The next time you have a moment alone with the porcelain throne, think of this: toilets still take the cake for the most water use of any indoor water appliance, despite significant water efficiency gains in the past few decades.

Toilets used to use multiple gallons of water for every flush, but the U.S. Environmental Protection Agency has set the current limit at 1.6 gallons per flush (gpf).

California, as usual, is already out in front of the federal standard and is moving even further. In 2007, the legislature enacted AB 715, which called for water efficiency standards of 1.28 gpf for toilets and 0.5 gpf for urinals.

There is now a proposal to codify the legislative action in the state’s energy efficiency Title 20 standards. The standards will also go one step further and introduce the first-ever standards for replacement valves, which should help accelerate the transition to low-flow toilets, and to introduce even more aggressive standards for urinals: 0.125 gpf.

The replacement valve standard is not as strict as the standard for new toilets and urinals; the valve cannot exceed 1.6 gpf for toilets and 1.0 gpf for urinals. The change to Title 20, rather than just the legislative action, would mean that products cannot be sold in California that do not meet the standards.  

The resulting lower water usage is not insignificant for energy costs, either. The California government estimates that nearly three trillion gallons of water per year go to urban uses, which include outdoor and indoor residential, commercial, institutional and industrial applications, along with water that is lost to leakage.

It takes approximately 26.5 terawatt-hours of electricity to collect, move and treat that water. A single residential toilet uses about 35 kilowatt-hours per year.

“Establishing efficiency standards for toilets and urinals will have a significant impact on California’s overall water and embedded energy use,” Tracy Quinn of NRDC wrote in a blog post.

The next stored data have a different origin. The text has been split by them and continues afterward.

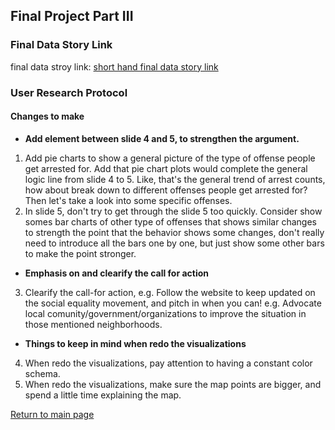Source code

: 
## Final Project Part III

### Final Data Story Link

final data stroy link: [short hand final data story link](https://carnegiemellon.shorthandstories.com/before---after-blm---what-happened---what-to-do/index.html)

### User Research Protocol

#### Changes to make

- **Add element between slide 4 and 5, to strengthen the argument.**

1. Add pie charts to show a general picture of the type of offense people get arrested for. Add that pie chart plots would complete the general logic line from slide 4 to 5. Like, that's the general trend of arrest counts, how about break down to different offenses people get arrested for? Then let's take a look into some specific offenses.
2. In slide 5, don't try to get through the slide 5 too quickly. Consider show somes bar charts of other type of offenses that shows similar changes to strength the point that the behavior shows some changes, don't really need to introduce all the bars one by one, but just show some other bars to make the point stronger.

- **Emphasis on and clearify the call for action**

3. Clearify the call-for action, e.g. Follow the website to keep updated on the social equality movement, and pitch in when you can! e.g. Advocate local comunity/government/organizations to improve the situation in those mentioned neighborhoods.

- **Things to keep in mind when redo the visualizations**

4. When redo the visualizations, pay attention to having a constant color schema.
5. When redo the visualizations, make sure the map points are bigger, and spend a little time explaining the map.

[Return to main page](/README.md)
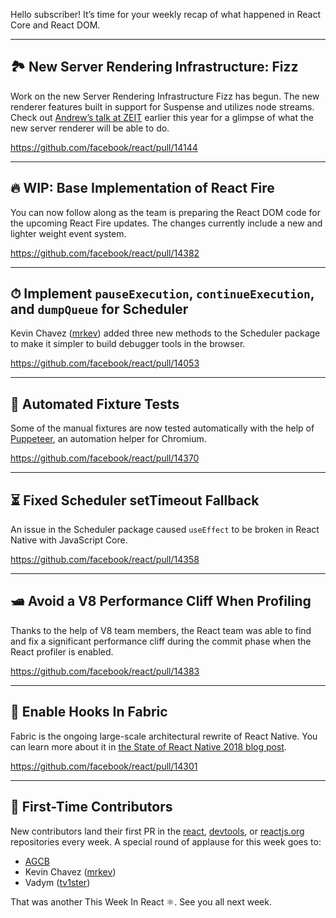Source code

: Hello subscriber! It’s time for your weekly recap of what happened in React Core and React DOM.

---

## 🏞 New Server Rendering Infrastructure: Fizz

Work on the new Server Rendering Infrastructure Fizz has begun. The new renderer features built in support for Suspense and utilizes node streams. Check out [Andrew’s talk at ZEIT](https://www.youtube.com/watch?v=z-6JC0_cOns) earlier this year for a glimpse of what the new server renderer will be able to do.

https://github.com/facebook/react/pull/14144

---

## 🔥 WIP: Base Implementation of React Fire

You can now follow along as the team is preparing the React DOM code for the upcoming React Fire updates. The changes currently include a new and lighter weight event system.

https://github.com/facebook/react/pull/14382

---

## ⏱ Implement `pauseExecution`, `continueExecution`, and `dumpQueue` for Scheduler

Kevin Chavez ([mrkev](https://github.com/mrkev)) added three new methods to the Scheduler package to make it simpler to build debugger tools in the browser.

https://github.com/facebook/react/pull/14053

---

## 🐶 Automated Fixture Tests

Some of the manual fixtures are now tested automatically with the help of [Puppeteer](https://github.com/GoogleChrome/puppeteer), an automation helper for Chromium.

https://github.com/facebook/react/pull/14370

---

## ⏳ Fixed Scheduler setTimeout Fallback

An issue in the Scheduler package caused `useEffect` to be broken in React Native with JavaScript Core.

https://github.com/facebook/react/pull/14358

---

## 🛥 Avoid a V8 Performance Cliff When Profiling

Thanks to the help of V8 team members, the React team was able to find and fix a significant performance cliff during the commit phase when the React profiler is enabled.

https://github.com/facebook/react/pull/14383

---

## 📌 Enable Hooks In Fabric

Fabric is the ongoing large-scale architectural rewrite of React Native. You can learn more about it in [the State of React Native 2018 blog post](http://facebook.github.io/react-native/blog/2018/06/14/state-of-react-native-2018#architecture).

https://github.com/facebook/react/pull/14301

---

## 👏 First-Time Contributors

New contributors land their first PR in the [react](https://github.com/facebook/react), [devtools](https://github.com/facebook/react-devtools), or [reactjs.org](https://github.com/reactjs/reactjs.org) repositories every week. A special round of applause for this week goes to:

  - [AGCB](https://github.com/AGCB)
  - Kevin Chavez ([mrkev](https://github.com/mrkev))
  - Vadym ([tv1ster](https://github.com/tv1ster))

That was another This Week In React ⚛️. See you all next week.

In homes and businesses, toilets still account for about 30 percent to 40 percent of indoor water use, despite the efficiency gains. Toilets, in other words, are the water-use equivalent of an HVAC system's electricity load.

In California and in other states, low-flow toilets have long been on the market. Also, there's not much price difference between 1.6 gpf and 1.28 gpf, according to EPA’s WaterSense. The real differences in cost, according to a report by the California Energy Commission, are linked to optional features, not flush volume.  

California is not alone in adopting some of the most stringent standards in the nation for toilets. Georgia and Texas also have the 1.28 gpf standard, according to the Appliance Standards Awareness Project. If the federal government followed suit by imposing a similar standard, it would save 92 billion gallons of water and $4.3 billion through 2035.

Driving higher water efficiency for appliances is also just the beginning. Eventually, we will all have to think of the municipal water cycle, and wastewater, differently. In California, one municipality already has plans to recycle wastewater for city use, and maybe eventually to go back into taps.